Borloo calls his policy package a "Marshall Plan for the banlieues," and its scale and ambition almost justify the bombast. Since joining the government in 2002, his efforts have mobilized over €35 billion in funding to rebuild or renovate France's most troubled housing projects. In 2005 alone, ground was broken for construction of over 340,000 new and restored housing units. The Minister has also launched new employment-training and job-creation programs tailored to young people that aim to create at least 1.3 million jobs: unemployment among those 25 and under is a steep 23% nationwide, and rises as high as 50% in some suburbs.

Borloo's push for social improvements has won breathing space with the French public for his other — potentially more controversial — reforms. Despite initial grumbling from unions, he introduced closer monitoring of dole recipients to identify possible cheats, and rationalized the state employment agency to offer more positions to job seekers faster. Last summer he even piloted a work contract, designed to encourage small companies to take on staff by allowing them to fire new workers within two years without risking legal reprisals or severance costs. That's remarkably similar to the law Prime Minister Dominique de Villepin championed to stimulate youth employment by making young workers easier to dismiss — and look how that ended up. But as Villepin's proposal was shelved earlier this month, an independent agency monitoring the Borloo-sponsored measure reported it had generated over 400,000 new jobs since September.
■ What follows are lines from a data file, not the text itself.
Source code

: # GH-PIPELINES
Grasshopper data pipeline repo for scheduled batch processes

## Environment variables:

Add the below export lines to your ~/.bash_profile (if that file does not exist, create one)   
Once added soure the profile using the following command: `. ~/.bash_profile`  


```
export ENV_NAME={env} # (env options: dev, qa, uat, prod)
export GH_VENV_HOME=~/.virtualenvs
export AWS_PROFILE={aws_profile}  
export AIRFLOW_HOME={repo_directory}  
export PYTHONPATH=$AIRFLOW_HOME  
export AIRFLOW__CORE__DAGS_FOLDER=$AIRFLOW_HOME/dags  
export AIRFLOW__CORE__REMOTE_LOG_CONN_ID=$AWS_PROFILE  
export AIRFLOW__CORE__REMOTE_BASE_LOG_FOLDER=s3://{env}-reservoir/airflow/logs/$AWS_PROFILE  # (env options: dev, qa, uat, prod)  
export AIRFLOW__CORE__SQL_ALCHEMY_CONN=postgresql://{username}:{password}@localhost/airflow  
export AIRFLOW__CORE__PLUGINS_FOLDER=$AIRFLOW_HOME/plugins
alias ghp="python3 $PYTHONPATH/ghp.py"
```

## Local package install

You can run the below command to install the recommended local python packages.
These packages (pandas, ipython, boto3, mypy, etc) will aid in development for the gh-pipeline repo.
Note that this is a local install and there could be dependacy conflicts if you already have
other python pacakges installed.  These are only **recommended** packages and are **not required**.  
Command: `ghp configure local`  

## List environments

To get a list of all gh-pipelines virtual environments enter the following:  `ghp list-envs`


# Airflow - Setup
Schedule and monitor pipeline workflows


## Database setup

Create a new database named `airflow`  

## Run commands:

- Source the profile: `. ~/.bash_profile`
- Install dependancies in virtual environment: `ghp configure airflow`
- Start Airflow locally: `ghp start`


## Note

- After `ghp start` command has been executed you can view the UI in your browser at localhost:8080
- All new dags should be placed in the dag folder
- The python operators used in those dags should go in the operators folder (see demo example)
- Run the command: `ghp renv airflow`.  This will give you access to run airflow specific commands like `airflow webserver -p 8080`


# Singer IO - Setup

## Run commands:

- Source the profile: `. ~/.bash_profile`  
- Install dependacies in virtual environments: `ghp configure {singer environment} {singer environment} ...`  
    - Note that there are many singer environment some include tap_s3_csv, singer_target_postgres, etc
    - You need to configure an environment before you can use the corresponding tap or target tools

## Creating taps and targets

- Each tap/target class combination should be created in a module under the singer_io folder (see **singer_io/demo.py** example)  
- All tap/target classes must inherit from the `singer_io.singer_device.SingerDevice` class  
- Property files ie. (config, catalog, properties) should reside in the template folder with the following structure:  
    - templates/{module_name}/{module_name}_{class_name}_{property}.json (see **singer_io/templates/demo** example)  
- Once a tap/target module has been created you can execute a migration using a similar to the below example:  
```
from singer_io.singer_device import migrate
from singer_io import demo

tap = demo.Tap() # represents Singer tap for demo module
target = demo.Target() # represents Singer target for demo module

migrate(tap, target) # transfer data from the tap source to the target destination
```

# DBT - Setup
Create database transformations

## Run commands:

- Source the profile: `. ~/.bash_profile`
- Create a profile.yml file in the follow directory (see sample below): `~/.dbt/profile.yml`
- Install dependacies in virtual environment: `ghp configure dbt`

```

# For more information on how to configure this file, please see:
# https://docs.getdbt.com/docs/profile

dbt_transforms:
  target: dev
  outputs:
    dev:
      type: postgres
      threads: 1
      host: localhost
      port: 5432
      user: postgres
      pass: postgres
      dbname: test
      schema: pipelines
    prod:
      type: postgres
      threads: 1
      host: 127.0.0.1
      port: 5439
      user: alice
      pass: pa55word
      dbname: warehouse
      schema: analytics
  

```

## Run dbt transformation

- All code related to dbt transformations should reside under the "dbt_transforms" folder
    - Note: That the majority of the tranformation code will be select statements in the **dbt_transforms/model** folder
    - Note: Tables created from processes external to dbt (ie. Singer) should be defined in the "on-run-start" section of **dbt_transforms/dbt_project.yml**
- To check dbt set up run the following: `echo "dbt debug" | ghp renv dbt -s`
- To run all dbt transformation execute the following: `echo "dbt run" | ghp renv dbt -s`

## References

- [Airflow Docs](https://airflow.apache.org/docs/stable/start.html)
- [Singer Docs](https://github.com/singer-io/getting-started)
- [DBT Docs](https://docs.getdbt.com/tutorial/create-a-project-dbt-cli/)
Great results — but they were not enough, or soon enough, to prevent last fall's riots. "When you're trying to catch up on nearly 40 years of wasted time in five short years, it takes a while for the machine to start, warm up and pick up speed," says the Minister. "We're like a new business: it takes time for the first results to start showing." That's a motto that could apply to his own career. Unlike Villepin or Interior Minister and presidential hopeful Nicolas Sarkozy, who have changed positions in and out of government over the past four years, Borloo has stayed fixed on his single — but substantial — brief. That focus has kept him near the top of popularity polls for the past year, while he's watched his colleagues' ratings fluctuate, and it means that he won't even contemplate failing in his task. "Failure isn't an option. Not for them," he says, motioning to a looming Paris area housing project. "And not for the rest of French society, who will have to answer to them if things don't improve."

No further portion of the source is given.